Diventa “vivo” nel momento in cui riesce ad attaccare un ospite, a quel punto attiva tutte le funzioni di riproduzione e alimentazione dei viventi. Dunque non solo non sappiamo se esista (chiaramente) una vita dopo la vita ma non sappiamo ancora definire con certezza cosa significhi “vita”.

Ci tengo a sottolineare che questo non è un semplice gioco retorico, il fatto di andare a cercare qualcosa, le tracce di qualsiasi cosa, presuppone che si sappia cosa andiamo a cercare. E se è già difficile definire cosa stiamo ricercando, diventa molto difficile trovarlo.

In questa socratica ignoranza ciò che sappiamo è che la maggior parte della materia fisica intorno a noi è ancora sconosciuta e addirittura invisibile. Sappiamo che i nostri apparati sensoriali non vedono la realtà ma la ricostruiscono, sappiamo che ciò che vediamo non è esattamente ciò che è fisicamente presente.

La vita oltre la vita

Come abbiamo visto nella precedente puntata, sperare e credere in una vita oltre la vita è spesso un modo per fuggire all’idea della fine. Un modo per consolarsi ad un qualche livello, un meccanismo di difesa che in un qualche modo mettiamo in campo quando le cose diventano difficili.

Così come per molti di noi il solo pensiero che queste “vacanze” possano terminare è un pensiero angosciante, la stessa identica cosa avviene per il tema della morte. Per quanto ti possa essere sembrato ottimista nel podcast, purtroppo le cose non sono davvero così facili da digerire.

Ed è importante sottolineare questo aspetto prima di poter parlare di “vita oltre la vita” o, come spero tu abbia ascoltato con attenzione, parlare di: “consapevolezza dopo la vita”. Quindi noi sicuramente abbiamo questo bias prospettico, di non vedere che “la vacanza” prima o poi finisce.

Come abbiamo visto, indugiare in tale errore percettivo può portare alla perdita di significato in ciò che facciamo. Credere che la vita sia eterna è il modo migliore per toglierle valore invece che dargliene, proprio come se avessi a disposizione una risorsa eterna, non le daresti così tanto valore.

Dunque il nostro punto di partenza per utilizzare questa categoria della nostra esistenza è partire dal fatto che essa è FINITA e non infinita. Questo significa che tutto finisce? Che allora il materialismo ed il determinismo hanno vinto? Per me la risposta è “dipende”…

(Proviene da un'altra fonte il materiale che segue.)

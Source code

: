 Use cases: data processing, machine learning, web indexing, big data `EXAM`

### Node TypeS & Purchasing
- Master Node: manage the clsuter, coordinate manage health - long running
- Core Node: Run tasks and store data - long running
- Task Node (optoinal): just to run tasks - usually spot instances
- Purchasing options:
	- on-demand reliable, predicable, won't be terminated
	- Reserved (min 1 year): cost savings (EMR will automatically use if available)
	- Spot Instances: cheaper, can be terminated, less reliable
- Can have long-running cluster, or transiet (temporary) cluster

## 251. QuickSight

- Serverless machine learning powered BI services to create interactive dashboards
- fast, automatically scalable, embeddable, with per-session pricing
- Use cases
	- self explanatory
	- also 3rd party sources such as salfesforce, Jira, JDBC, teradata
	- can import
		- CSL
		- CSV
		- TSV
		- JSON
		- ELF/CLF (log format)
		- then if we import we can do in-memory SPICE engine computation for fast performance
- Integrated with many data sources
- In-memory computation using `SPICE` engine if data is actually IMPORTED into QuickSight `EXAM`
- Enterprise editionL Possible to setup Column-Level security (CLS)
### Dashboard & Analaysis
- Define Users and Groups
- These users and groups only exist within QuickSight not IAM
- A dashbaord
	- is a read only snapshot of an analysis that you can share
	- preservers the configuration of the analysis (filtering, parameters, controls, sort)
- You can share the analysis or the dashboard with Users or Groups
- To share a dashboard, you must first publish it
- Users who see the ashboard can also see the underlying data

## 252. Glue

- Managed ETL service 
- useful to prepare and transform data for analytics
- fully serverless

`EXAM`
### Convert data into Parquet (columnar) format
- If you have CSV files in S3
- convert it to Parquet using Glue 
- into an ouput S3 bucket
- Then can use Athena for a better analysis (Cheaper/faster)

La vita “come stato di coscienza”

Come abbiamo sostenuto nell’episodio di oggi la vita è “uno stato di coscienza” o per lo meno, la sensazione che noi non vogliamo perdere non è quella di “essere vivi” ma di essere “noi stessi”. Per quanto si possa aver provato dolore nella vita nessuno di noi ha sperimentato cosa significhi davvero morire, sappiamo solo che in alcuni casi la coscienza può cambiare già oggi.

Un dolore intenso, una situazione di pericolo estremo modificano a tal punto la nostra coscienza da portarci anche in stati di estrema confusione mentale. Ne sono prova gli svenimenti dovuti al dolore e i PTSD che dimostrano al mondo intero quanto la nostra mente possa essere perturbata da fattori esterni.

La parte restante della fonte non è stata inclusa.